TV Critics Had Little Love for the Ewings at First

Barbara Bel Geddes, Bobby Ewing, Charlene Tilton, Dallas, Jim Davis, Jock Ewing, J.R. Ewing, Larry Hagman, Linda Gray, Lucy Ewing, Miss Ellie Ewing, Pam Ewing, Patrick Duffy, Victoria Principal

What’s not to love?

Television critics never loved “Dallas” – especially in April 1978, when CBS introduced the series as a late-season replacement for “The Carol Burnett Show.”

The New York Times’ John J. O’Connor dismissed “Dallas” as a “daytime soap opera gussied up with on-location Texas settings.” He called the show “enervating” and made the curious observation it offered “innumerable scenes of people getting into, driving or getting out of cars.”

O’Connor also lamented how “the fine stage actress” Barbara Bel Geddes was relegated to “wandering around among the players with about three lines of dialogue,” and he described Charlene Tilton as “sulking sexily through was appears to be an audition for a remake of ‘Baby Doll.’”

According to Barbara A. Curran’s 2005 book “Dallas: The Complete Story of the World’s Favorite Prime-Time Soap,” the Hollywood trade publication Variety assailed “Dallas” as “dull and contrived,” “the TV equivalent of women’s-magazine fiction” and “a limited series with a limited future.”

The Associated Press was a bit kinder, praising CBS for filming “Dallas” in Texas. “[T]he look it gives the show was worth the effort,” wrote the wire service’s critic, who wasn’t given a byline.

This critic also pointed out how “Dallas” was conceived as a star vehicle for “a certain glamorous actress” – Linda Evans, although the review doesn’t name her – and suggested Larry Hagman stole the spotlight from Victoria Principal, who was cast as Pam after Evans was dropped from consideration.

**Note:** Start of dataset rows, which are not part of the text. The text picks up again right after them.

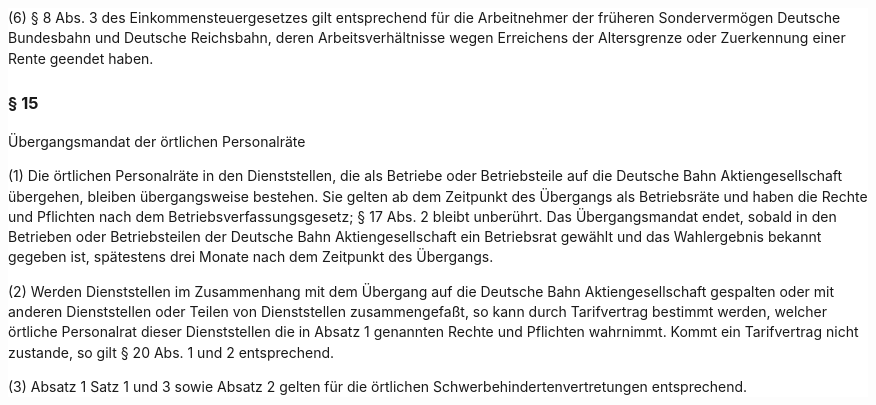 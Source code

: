 (6) § 8 Abs. 3 des Einkommensteuergesetzes gilt entsprechend für die
Arbeitnehmer der früheren Sondervermögen Deutsche Bundesbahn und
Deutsche Reichsbahn, deren Arbeitsverhältnisse wegen Erreichens der
Altersgrenze oder Zuerkennung einer Rente geendet haben.

</div>

</div>

</div>

</div>

<span id="BJNR238600993BJNE001800303.html"></span>

### § 15  
Übergangsmandat der örtlichen Personalräte

<div>

<div class="jnhtml">

<div>

<div class="jurAbsatz">

(1) Die örtlichen Personalräte in den Dienststellen, die als Betriebe
oder Betriebsteile auf die Deutsche Bahn Aktiengesellschaft übergehen,
bleiben übergangsweise bestehen. Sie gelten ab dem Zeitpunkt des
Übergangs als Betriebsräte und haben die Rechte und Pflichten nach dem
Betriebsverfassungsgesetz; § 17 Abs. 2 bleibt unberührt. Das
Übergangsmandat endet, sobald in den Betrieben oder Betriebsteilen der
Deutsche Bahn Aktiengesellschaft ein Betriebsrat gewählt und das
Wahlergebnis bekannt gegeben ist, spätestens drei Monate nach dem
Zeitpunkt des Übergangs.

</div>

<div class="jurAbsatz">

(2) Werden Dienststellen im Zusammenhang mit dem Übergang auf die
Deutsche Bahn Aktiengesellschaft gespalten oder mit anderen
Dienststellen oder Teilen von Dienststellen zusammengefaßt, so kann
durch Tarifvertrag bestimmt werden, welcher örtliche Personalrat dieser
Dienststellen die in Absatz 1 genannten Rechte und Pflichten wahrnimmt.
Kommt ein Tarifvertrag nicht zustande, so gilt § 20 Abs. 1 und 2
entsprechend.

</div>

<div class="jurAbsatz">

(3) Absatz 1 Satz 1 und 3 sowie Absatz 2 gelten für die örtlichen
Schwerbehindertenvertretungen entsprechend.

</div>

</div>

“By far, the meatiest role, at least in the opener, goes to Hagman,” the AP’s critic wrote. “He is deliciously wicked as he attempts to reject Miss Principal from the family bosom by any foul means.”

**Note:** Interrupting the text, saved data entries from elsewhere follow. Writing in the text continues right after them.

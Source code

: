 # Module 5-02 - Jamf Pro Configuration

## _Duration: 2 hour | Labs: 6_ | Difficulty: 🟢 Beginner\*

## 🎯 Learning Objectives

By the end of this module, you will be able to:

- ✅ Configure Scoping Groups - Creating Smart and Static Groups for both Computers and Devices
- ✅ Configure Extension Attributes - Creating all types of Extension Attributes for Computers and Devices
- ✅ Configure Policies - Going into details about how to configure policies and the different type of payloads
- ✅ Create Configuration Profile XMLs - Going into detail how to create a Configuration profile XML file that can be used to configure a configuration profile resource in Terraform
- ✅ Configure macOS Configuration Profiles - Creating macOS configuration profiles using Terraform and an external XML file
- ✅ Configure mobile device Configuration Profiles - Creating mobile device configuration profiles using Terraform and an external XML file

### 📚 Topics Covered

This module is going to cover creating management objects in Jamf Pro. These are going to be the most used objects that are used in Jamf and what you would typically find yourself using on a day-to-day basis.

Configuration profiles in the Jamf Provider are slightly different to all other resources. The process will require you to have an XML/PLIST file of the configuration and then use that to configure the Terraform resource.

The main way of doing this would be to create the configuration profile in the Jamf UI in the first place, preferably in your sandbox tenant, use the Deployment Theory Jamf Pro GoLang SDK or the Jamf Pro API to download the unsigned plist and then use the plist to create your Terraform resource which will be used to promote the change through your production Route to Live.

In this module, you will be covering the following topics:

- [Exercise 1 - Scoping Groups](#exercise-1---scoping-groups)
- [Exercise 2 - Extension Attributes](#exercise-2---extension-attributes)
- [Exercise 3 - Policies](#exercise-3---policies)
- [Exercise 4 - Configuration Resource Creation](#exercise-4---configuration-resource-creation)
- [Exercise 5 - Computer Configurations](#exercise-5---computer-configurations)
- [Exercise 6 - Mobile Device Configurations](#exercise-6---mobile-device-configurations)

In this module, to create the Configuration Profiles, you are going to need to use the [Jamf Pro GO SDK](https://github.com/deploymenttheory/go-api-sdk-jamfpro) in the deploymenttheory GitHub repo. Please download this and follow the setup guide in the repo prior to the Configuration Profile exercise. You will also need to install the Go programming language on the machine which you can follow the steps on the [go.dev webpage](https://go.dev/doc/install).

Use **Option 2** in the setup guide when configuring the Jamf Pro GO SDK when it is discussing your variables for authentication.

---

In the Globe and Mail, a Canadian newspaper, Blaik Kirby declared Hagman “curls a lip better than anyone,” while the Los Angeles Times’ Cecil Smith asserted the actor’s “smiling villainy is the role you remember.”

Smith also praised Jim Davis’s “flinty ferocity,” but the critic bemoaned how “Dallas’s” first episode spent so much time introducing the characters and their backstories “that there isn’t much room for plot.”

Still, Smith saw some promise in the new series.

“[T]he scene is set,” he wrote, “for some very steamy drama to come on the arid Texas plains.”

What did you think of “Dallas” the first time you watched it? Share your comments below and read more features from Dallas Decoder.


  1. I liked the first few episodes a lot. They have a different tone that then rest of the series, which I like too, but it’s nice to see the contrast. I should probably watch it again.

  2. I think after seeing it in full I would have said, “innumerable scenes of people getting into, or getting out of affairs.” And most definitely, ” “innumerable scenes of people eating salads at restaurants and drinking alcohol.” LOL.